**Directions**
Among the lines below, take the one holding "0x10: //Общее число импульсов", the one holding "0x21: //Порог срабатывания", and all lines between them. Set them down exactly.

**Task input**

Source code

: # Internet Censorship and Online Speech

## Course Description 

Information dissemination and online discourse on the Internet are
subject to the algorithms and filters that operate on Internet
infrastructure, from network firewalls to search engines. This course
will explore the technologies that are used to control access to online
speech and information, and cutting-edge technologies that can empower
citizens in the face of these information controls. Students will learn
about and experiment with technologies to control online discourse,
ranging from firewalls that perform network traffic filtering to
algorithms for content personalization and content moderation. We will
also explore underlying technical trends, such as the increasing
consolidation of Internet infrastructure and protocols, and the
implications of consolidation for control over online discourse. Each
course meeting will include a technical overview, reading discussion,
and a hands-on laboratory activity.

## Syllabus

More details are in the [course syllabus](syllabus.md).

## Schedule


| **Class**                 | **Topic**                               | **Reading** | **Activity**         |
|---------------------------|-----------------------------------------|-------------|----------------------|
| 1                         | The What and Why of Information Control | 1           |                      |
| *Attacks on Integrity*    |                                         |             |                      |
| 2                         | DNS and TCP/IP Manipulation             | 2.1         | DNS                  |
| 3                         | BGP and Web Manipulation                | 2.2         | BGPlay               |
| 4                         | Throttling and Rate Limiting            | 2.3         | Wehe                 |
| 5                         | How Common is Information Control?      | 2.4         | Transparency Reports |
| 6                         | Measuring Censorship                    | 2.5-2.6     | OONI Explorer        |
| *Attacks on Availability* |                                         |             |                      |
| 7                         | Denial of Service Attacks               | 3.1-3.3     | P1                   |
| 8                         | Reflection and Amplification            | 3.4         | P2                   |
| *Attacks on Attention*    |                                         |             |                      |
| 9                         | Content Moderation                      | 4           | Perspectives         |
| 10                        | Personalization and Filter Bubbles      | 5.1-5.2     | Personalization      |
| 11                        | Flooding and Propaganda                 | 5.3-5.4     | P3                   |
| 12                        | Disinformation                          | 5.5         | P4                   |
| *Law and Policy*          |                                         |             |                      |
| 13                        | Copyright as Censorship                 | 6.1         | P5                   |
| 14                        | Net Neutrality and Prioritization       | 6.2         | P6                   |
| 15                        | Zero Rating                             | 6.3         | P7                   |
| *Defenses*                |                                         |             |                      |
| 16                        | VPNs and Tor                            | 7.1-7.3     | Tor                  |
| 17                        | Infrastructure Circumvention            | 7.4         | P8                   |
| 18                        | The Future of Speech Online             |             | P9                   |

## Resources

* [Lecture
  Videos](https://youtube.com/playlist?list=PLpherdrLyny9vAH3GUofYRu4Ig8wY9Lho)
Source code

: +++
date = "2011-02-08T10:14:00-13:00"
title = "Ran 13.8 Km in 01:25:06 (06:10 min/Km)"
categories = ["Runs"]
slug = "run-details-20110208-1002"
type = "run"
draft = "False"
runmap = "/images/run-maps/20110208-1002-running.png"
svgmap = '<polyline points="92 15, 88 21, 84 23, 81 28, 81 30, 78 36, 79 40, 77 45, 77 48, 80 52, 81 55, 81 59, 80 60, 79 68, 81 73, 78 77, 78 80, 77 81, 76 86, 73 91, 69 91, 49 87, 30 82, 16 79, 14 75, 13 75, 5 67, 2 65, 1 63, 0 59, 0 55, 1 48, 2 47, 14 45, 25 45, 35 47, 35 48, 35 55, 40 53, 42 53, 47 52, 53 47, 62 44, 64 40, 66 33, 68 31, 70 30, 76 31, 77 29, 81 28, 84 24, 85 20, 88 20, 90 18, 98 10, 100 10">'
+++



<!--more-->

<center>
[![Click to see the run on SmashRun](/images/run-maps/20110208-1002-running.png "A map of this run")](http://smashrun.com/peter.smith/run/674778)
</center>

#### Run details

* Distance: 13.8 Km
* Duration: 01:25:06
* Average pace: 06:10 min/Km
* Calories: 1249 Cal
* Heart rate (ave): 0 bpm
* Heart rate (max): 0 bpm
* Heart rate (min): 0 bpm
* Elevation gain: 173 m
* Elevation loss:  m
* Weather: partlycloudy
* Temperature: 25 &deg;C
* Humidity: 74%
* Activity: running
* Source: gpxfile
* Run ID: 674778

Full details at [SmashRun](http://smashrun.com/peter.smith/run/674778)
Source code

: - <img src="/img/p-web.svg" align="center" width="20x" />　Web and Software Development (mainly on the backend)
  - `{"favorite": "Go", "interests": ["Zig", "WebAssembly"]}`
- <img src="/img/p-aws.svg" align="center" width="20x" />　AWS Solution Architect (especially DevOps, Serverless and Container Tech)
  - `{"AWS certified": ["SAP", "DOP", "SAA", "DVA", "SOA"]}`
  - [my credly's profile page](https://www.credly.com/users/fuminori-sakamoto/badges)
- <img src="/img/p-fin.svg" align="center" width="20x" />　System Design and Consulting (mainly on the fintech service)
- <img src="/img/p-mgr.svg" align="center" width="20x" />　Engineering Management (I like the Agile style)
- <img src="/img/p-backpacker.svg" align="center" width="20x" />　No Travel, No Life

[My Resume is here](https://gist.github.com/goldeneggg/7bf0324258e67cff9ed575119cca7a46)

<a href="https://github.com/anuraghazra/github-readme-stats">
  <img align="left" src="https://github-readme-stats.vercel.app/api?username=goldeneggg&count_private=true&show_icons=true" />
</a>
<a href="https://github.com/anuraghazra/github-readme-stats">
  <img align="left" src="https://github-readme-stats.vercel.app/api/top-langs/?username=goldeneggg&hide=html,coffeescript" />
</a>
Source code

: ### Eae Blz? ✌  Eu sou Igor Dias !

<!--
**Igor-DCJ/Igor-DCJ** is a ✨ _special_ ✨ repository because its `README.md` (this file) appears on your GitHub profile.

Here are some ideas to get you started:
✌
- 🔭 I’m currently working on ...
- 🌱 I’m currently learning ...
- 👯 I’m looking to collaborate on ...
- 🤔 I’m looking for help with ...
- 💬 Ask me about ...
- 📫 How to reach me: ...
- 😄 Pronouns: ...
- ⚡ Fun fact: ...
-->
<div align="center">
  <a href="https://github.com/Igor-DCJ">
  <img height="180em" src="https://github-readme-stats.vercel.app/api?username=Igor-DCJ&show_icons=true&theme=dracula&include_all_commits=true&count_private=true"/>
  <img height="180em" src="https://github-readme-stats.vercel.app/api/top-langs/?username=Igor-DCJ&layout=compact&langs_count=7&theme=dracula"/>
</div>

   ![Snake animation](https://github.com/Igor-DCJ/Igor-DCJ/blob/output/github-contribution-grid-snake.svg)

* * *

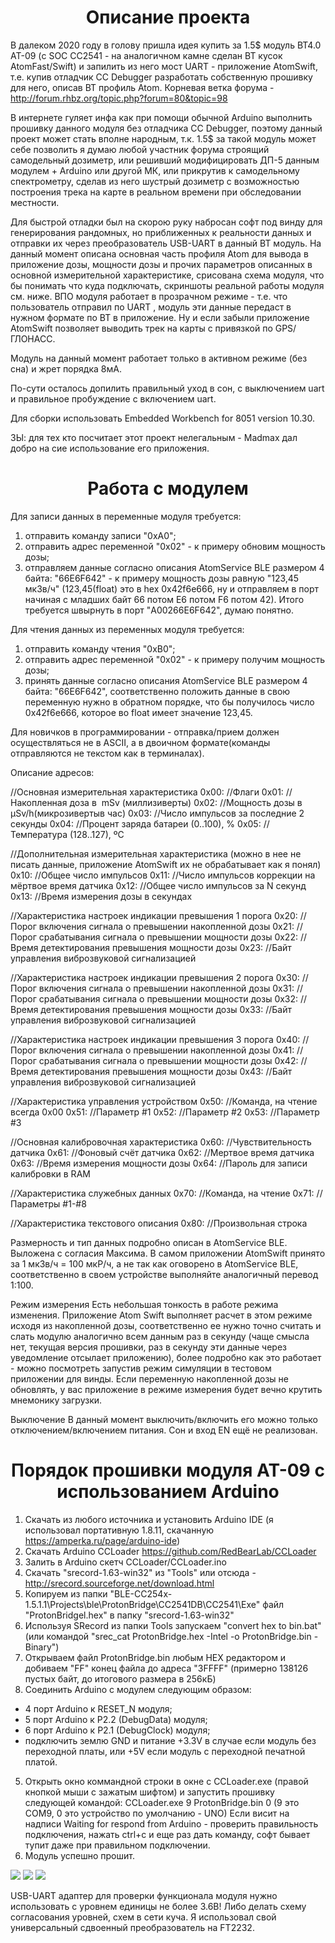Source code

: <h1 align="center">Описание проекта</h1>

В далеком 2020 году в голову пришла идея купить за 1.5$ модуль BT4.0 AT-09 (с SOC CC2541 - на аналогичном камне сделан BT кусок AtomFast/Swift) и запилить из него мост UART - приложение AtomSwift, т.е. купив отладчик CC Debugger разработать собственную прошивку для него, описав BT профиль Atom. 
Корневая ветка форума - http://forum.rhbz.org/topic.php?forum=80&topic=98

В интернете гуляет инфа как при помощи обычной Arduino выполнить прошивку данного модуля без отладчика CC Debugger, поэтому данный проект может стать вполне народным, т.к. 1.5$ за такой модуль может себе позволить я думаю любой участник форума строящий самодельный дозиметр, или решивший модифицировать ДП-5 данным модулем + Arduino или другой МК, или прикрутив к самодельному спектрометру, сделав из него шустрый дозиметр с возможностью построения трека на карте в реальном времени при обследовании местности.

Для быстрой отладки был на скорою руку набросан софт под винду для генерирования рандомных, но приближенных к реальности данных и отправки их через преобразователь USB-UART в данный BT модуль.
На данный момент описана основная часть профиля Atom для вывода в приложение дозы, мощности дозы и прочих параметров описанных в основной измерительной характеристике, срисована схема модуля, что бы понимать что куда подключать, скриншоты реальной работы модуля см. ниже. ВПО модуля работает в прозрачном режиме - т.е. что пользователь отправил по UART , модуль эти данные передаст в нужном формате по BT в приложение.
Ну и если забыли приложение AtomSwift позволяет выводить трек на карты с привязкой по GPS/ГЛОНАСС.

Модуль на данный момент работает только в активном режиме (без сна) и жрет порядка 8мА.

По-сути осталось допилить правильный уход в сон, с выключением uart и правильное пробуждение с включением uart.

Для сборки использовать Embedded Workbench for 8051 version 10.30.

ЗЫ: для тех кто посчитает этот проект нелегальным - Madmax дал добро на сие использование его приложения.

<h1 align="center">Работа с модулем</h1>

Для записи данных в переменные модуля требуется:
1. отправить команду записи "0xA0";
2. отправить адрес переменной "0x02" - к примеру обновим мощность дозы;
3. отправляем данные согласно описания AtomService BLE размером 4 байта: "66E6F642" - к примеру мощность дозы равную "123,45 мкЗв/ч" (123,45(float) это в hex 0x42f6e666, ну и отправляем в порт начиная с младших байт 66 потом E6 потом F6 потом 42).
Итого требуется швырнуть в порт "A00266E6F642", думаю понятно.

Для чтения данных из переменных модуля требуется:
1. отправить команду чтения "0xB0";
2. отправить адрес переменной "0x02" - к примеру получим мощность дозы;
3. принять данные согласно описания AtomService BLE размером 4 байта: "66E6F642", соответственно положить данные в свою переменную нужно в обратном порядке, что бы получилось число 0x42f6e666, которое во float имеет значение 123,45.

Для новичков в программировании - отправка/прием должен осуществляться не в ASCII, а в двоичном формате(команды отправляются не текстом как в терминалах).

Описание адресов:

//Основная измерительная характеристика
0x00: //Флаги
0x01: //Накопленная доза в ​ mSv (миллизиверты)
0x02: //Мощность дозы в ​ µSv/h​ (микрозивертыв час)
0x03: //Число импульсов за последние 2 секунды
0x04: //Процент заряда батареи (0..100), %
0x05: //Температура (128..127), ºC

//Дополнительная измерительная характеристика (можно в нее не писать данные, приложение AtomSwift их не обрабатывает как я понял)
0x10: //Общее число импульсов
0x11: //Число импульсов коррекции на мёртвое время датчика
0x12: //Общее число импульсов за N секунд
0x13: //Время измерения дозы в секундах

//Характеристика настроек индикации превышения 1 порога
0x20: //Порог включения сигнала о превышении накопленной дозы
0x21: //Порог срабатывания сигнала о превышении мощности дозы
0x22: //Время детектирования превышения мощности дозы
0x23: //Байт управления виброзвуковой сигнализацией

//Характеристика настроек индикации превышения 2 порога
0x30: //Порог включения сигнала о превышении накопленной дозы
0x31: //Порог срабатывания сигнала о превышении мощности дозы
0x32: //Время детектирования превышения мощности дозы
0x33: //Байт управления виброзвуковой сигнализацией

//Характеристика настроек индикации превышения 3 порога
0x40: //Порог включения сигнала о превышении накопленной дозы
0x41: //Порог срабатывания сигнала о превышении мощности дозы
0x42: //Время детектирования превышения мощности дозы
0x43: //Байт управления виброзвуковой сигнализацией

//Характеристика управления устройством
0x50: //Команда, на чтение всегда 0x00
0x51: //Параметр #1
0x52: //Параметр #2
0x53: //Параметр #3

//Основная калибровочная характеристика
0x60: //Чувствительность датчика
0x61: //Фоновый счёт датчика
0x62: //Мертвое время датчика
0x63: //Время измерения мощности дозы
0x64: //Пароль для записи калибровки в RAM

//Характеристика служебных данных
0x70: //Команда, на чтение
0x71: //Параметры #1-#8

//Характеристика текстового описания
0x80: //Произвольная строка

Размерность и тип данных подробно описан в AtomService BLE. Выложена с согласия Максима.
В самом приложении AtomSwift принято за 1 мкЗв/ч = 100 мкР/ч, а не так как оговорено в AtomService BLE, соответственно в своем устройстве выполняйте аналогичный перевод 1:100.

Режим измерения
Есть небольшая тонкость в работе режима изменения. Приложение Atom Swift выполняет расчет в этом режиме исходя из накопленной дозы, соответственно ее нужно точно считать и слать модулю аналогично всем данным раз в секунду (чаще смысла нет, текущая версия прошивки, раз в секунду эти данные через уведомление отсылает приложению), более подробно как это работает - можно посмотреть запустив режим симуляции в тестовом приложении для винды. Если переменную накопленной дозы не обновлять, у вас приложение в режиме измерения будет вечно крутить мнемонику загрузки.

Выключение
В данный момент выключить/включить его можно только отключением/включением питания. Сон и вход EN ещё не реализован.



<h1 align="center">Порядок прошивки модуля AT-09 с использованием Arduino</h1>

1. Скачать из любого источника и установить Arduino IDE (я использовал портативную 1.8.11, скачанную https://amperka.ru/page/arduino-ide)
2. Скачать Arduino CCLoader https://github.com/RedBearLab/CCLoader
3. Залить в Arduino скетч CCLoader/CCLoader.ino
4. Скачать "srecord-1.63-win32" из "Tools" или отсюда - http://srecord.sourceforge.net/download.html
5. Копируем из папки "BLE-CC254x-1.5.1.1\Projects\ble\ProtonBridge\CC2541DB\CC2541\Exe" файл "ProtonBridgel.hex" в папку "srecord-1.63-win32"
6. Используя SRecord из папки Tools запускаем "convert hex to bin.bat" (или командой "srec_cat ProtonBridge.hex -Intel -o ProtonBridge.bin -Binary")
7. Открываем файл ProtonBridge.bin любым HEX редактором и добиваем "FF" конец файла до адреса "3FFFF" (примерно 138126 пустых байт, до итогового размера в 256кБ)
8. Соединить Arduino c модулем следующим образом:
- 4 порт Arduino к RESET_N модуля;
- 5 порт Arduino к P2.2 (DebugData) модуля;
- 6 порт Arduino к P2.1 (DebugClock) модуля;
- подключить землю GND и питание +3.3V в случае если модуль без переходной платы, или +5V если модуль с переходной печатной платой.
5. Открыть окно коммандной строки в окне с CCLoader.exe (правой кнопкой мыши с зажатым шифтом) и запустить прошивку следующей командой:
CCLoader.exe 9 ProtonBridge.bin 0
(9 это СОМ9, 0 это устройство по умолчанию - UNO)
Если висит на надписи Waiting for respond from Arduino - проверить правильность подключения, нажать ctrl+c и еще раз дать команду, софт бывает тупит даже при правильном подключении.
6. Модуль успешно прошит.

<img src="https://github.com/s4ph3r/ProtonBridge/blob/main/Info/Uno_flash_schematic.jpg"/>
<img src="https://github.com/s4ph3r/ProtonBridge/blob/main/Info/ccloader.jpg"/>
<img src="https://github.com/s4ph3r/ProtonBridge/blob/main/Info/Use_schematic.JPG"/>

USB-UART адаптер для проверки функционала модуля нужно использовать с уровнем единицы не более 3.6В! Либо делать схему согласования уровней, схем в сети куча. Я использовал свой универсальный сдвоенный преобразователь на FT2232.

==

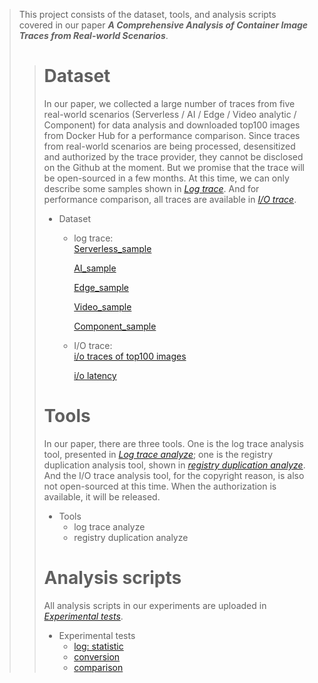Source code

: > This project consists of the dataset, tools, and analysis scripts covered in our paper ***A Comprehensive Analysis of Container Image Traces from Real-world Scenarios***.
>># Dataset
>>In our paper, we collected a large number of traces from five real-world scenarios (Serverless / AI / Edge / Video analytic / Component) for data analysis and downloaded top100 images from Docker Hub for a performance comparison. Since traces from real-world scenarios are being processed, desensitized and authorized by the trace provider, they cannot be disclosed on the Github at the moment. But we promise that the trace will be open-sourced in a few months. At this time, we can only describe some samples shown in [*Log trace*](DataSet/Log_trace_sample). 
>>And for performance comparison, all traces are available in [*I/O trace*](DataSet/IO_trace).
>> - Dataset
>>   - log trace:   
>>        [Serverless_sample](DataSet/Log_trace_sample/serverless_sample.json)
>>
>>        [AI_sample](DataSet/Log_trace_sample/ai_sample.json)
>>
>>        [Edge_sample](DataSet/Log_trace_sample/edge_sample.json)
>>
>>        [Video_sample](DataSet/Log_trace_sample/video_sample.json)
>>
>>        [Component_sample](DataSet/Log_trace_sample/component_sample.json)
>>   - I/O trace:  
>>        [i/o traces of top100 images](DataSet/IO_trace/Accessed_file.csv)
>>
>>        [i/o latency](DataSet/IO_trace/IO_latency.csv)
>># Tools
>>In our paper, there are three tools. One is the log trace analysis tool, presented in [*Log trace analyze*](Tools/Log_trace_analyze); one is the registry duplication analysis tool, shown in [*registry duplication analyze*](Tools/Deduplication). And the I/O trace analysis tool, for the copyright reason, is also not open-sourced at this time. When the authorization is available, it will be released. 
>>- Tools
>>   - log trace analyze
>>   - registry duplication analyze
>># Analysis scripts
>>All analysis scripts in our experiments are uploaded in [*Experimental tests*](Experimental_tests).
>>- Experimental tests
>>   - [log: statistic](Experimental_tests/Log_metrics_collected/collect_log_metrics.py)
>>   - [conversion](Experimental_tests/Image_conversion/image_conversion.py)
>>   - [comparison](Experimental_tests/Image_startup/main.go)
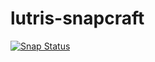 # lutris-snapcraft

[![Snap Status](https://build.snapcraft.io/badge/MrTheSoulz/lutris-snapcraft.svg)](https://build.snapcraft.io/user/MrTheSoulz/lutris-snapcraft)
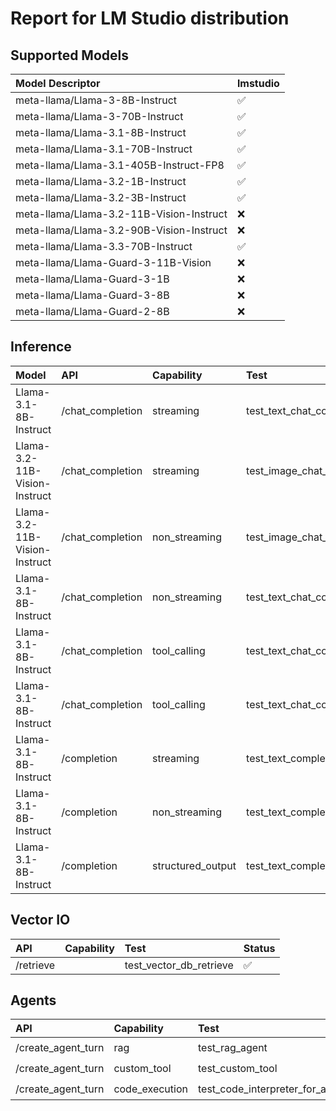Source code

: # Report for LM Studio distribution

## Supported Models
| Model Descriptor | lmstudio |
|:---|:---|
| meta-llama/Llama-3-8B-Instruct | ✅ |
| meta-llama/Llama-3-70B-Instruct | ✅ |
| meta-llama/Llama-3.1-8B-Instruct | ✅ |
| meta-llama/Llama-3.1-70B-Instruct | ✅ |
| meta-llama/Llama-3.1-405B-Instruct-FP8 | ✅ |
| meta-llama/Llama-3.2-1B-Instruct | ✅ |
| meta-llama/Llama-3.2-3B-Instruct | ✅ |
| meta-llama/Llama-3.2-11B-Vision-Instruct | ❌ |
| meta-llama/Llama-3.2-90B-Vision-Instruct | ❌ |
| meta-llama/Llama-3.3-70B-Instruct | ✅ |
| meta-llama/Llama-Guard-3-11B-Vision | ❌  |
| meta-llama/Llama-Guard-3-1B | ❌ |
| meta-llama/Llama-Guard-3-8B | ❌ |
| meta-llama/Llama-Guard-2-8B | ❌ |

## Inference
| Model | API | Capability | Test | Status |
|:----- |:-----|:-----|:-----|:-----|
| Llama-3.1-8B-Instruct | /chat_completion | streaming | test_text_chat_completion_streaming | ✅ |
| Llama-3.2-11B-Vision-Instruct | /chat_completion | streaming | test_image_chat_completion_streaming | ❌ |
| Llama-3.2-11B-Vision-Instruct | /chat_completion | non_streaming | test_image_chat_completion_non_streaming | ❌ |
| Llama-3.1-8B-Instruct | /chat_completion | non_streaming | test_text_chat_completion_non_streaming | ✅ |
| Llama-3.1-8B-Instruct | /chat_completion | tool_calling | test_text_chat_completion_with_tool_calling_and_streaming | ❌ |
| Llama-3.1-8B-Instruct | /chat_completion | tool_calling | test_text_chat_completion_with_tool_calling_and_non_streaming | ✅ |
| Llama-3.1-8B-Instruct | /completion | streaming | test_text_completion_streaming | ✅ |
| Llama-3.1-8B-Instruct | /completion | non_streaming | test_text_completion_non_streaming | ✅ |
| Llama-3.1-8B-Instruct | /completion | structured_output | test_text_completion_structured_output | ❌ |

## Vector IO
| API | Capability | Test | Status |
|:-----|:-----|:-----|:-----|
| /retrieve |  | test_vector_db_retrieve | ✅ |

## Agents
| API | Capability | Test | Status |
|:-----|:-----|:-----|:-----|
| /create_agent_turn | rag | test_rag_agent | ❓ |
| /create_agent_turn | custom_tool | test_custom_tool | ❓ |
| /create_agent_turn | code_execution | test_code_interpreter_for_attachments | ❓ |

**Written solution**
0x10: //Общее число импульсов
0x11: //Число импульсов коррекции на мёртвое время датчика
0x12: //Общее число импульсов за N секунд
0x13: //Время измерения дозы в секундах

//Характеристика настроек индикации превышения 1 порога
0x20: //Порог включения сигнала о превышении накопленной дозы
0x21: //Порог срабатывания сигнала о превышении мощности дозы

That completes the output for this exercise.